La rivière peut être menue et d’une eau limpide, usant sempiternellement les galets de son lit ; elle peut être large, lente, rouler des eaux profondes entre ses berges vertes ou ses roselières mystérieuses ; son lit peut être encombré de bancs de sable blond, d’ilôts de limon fertiles, encombrés d’une végétation sauvage ...
Comme en amitié, l’ancienneté donne une valeur ajoutée aux choses, et si j’ai une vraie affection pour toutes les rivières, il en est une à laquelle je suis attaché : Elle s’appelle la Saône. Large et majestueuse à l’endroit de son cours où je l’ai connue, ne mériterait-elle pas l’appellation de fleuve, ma Saône ?
Je l’ai côtoyée dans ma petite enfance ... en 1943. Ma mémoire souvent infidèle est ici d’une précision totale. Je revois le calendrier au mur du bureau de l’établissement où travaillaient mon grand père et je pense ma tante. 1943 écrit en caractères rouges.
La guerre m’avait poussé là ; mes parents résidaient en zone occupée et la petite ville de Tournus où étaient établis mes grands-parents en zone libre, je pense que je dois à cet aléa de l’histoire d’avoir séjourné à Tournus, dans ma petite enfance. Mais à cinq ans, personne n'a conscience des événements qui nous entourent. C'était la guerre et je ne le savais pas !

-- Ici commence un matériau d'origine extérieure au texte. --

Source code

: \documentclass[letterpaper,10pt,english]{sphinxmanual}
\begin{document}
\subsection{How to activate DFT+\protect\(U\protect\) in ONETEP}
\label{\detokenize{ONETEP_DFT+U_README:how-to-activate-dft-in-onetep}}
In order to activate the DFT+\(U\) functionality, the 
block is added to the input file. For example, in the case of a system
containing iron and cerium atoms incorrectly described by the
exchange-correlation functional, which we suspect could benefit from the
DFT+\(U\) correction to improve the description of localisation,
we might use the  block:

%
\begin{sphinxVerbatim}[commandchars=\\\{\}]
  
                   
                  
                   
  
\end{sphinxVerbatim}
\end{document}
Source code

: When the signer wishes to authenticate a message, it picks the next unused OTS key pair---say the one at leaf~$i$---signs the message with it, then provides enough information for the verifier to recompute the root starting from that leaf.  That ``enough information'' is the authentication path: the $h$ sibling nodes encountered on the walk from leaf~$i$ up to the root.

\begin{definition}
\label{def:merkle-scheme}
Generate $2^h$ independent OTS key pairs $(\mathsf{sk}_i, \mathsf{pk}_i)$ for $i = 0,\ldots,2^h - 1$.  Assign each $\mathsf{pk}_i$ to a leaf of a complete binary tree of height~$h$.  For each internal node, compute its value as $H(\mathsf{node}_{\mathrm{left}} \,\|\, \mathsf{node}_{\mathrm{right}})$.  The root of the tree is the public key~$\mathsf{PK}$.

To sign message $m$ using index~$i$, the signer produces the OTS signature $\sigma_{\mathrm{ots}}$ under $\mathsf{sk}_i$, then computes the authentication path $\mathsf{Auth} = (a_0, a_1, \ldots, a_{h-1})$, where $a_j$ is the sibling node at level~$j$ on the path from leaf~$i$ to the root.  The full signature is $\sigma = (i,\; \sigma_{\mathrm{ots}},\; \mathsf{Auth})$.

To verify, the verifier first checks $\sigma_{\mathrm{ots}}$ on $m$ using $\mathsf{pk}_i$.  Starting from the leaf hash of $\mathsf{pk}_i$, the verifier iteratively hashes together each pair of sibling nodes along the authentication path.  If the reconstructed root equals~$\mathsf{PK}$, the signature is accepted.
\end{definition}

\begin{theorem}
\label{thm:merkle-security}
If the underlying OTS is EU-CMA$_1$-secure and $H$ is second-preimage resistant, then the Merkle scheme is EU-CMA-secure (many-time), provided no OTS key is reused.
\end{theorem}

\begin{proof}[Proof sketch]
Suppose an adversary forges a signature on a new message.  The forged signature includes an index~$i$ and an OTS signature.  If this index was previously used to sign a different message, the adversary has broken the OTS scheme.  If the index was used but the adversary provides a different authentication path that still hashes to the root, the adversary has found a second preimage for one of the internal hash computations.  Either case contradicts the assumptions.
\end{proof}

Et me remontent en vagues des souvenirs menus ... la cave «Gravallon», commerce de vin, avec ses tonneaux de belle taille, le passage Cadot où avec des gamins, nous accompagnions une vieille mendiante de ce méchant refrain (c’est la mère Sipette, qui pue et qui pète, qui prend son c.. pour une trompette !). Je le sais, le compositeur de ce couplet ne passera pas à la postérité sans doute !
En cette année 1943, une passerelle provisoire enjambait la rivière ; l’hiver, particulièrement rigoureux avait gelé son eau et, le printemps venu, j’avais assisté à ce spectacle inédit de la débâcle des glaces sur un fleuve, dans un fracas que j’ai mémorisé. La Saône s’était prise un temps pour la Néva !
Et je pêchais l’ablette au déversoir des égouts de la ville, ou bien l’écrevisse cachée sous les pierres du rivage, à l'aide d'une épuisette ... Les enfants de ma génération avons eu une liberté que n'ont pas connue, ni mes enfants, ni mes petits enfants ... je pense qu'aujourd'hui, on ne laisserait plus un gamin de cinq ans seul au bord d'une rivière !
Curieusement je n’ai aucun souvenir de l’école de Tournus, que pourtant j’ai dû fréquenter un temps. J’ai l’excuse d’avoir usé de plus d’écoles que le nombre d’années d’une scolarité pleine !
C’est toujours avec plaisir qu’aujourd’hui encore, presque soixante-quinze ans après, je fais un petit crochet pour m’arrêter un instant à Tournus, sur les quais de la Saône. Sans doute, la ville a-t-elle changé, mais ma rivière coule toujours, indifférente au temps qui passe, et roulent ses eaux sous les arches du pont neuf, pour une éternité.
J’aime encore cet endroit, les quais ombragés de vieux platanes et la rue, pour moi, a conservé son âme.
Les quais ombragés de la Saône à Tournus.

Le passage Cadot dont il est question plus haut. Il s'agit d'un passage couvert qui mettait en relation les quais de la Saône et la rue commerçante de Tournus.